HAVANA TIMES – Jose Adan Aguerri, ex-president of Nicaragua’s Superior Council of Private Enterprise (Cosep), announced an upcoming increase in air traffic to the country. Beginning in June, both Copa and Avianca airlines will offer more frequent flights.
Aguerri insisted, however, that the government must expedite their COVID testing procedures, to speed the departure of outgoing passengers. If not revised, the current clumsy procedures could create a serious problem of passengers missing their flights.

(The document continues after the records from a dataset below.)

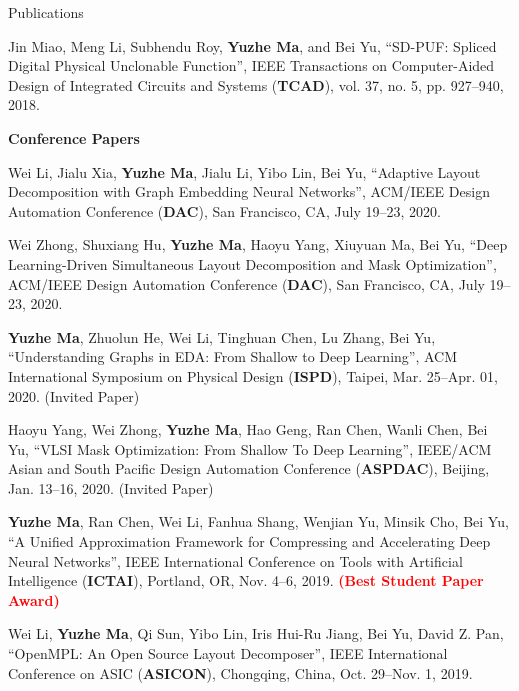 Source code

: \begin{rSection}{Publications}
\begin{description}[font=\normalfont]
\item[{[J1]}]{
	Jin Miao, Meng Li, Subhendu Roy, \textbf{Yuzhe Ma}, and Bei Yu, 
	``SD-PUF: Spliced Digital Physical Unclonable Function'', 
	IEEE Transactions on Computer-Aided Design of Integrated Circuits and Systems (\textbf{TCAD}), vol. 37, no. 5, pp. 927--940, 2018.
}
\end{description}


\textbf{Conference Papers}
\begin{description}[font=\normalfont]

\item[{[C13]}]{
        Wei Li, Jialu Xia, \textbf{Yuzhe Ma}, Jialu Li, Yibo Lin, Bei Yu, 
        ``Adaptive Layout Decomposition with Graph Embedding Neural Networks'', 
        ACM/IEEE Design Automation Conference (\textbf{DAC}), San Francisco, CA, July 19–23, 2020.
    }

\item[{[C12]}]{
        Wei Zhong, Shuxiang Hu, \textbf{Yuzhe Ma}, Haoyu Yang, Xiuyuan Ma, Bei Yu, 
        ``Deep Learning-Driven Simultaneous Layout Decomposition and Mask Optimization'', 
        ACM/IEEE Design Automation Conference (\textbf{DAC}), San Francisco, CA, July 19–23, 2020.
    }

\item[{[C11]}]{
        \textbf{Yuzhe Ma}, Zhuolun He, Wei Li, Tinghuan Chen, Lu Zhang, Bei Yu, 
        ``Understanding Graphs in EDA: From Shallow to Deep Learning'', 
        ACM International Symposium on Physical Design (\textbf{ISPD}), Taipei, Mar. 25–Apr. 01, 2020. (Invited Paper)
    }

\item[{[C10]}]{
        Haoyu Yang, Wei Zhong, \textbf{Yuzhe Ma}, Hao Geng, Ran Chen, Wanli Chen, Bei Yu, 
        ``VLSI Mask Optimization: From Shallow To Deep Learning'',
        IEEE/ACM Asian and South Pacific Design Automation Conference (\textbf{ASPDAC}), Beijing, Jan. 13--16, 2020. (Invited Paper)
}

\item[{[C9]}]{
   \textbf{Yuzhe Ma}, Ran Chen, Wei Li, Fanhua Shang, Wenjian Yu, Minsik Cho, Bei Yu,
        ``A Unified Approximation Framework for Compressing and Accelerating Deep Neural Networks'', 
        IEEE International Conference on Tools with Artificial Intelligence (\textbf{ICTAI}), Portland, OR, Nov. 4--6, 2019.
        \textcolor{red}{\textbf{(Best Student Paper Award)}}
}

\item[{[C8]}]{
        Wei Li, \textbf{Yuzhe Ma}, Qi Sun, Yibo Lin, Iris Hui-Ru Jiang, Bei Yu, David Z. Pan, 
        ``OpenMPL: An Open Source Layout Decomposer'', 
        IEEE International Conference on ASIC (\textbf{ASICON}), Chongqing, China, Oct. 29--Nov. 1, 2019.
}


\end{description}
\end{rSection}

According to Aguerri, beginning June 15th, Avianca will program 18 additional flights a week. “They’ll be adding one flight on the Managua-Miami route. Also, there’ll be three flights daily on the Managua – San Salvador route.” In terms of the Copa flights, “Copa will offer two additional flights every weekday, beginning June 21. Starting July 5, they’ll add one more, and begin flying every day from Monday through Saturday.”
Additionally, AeroMexico announced the resumption of flights to Managua. They’ll be offering three flights a week – on Tuesdays, Thursdays and Saturdays – beginning July 6th. “If the weekly charter flight from Miami continues, the total flights coming through the airport will then go from 21 weekly flights, to 45,” Aguerri indicated.
He noted that these announcements come without any changes in the conditions the government has established for airlines flying to Managua. The public health protocols imposed by the Nicaraguan government are unique in Central America and extremely heavy-handed. For over a year now, these protocols have kept airlines such as American, United and Spirit from returning to Nicaragua.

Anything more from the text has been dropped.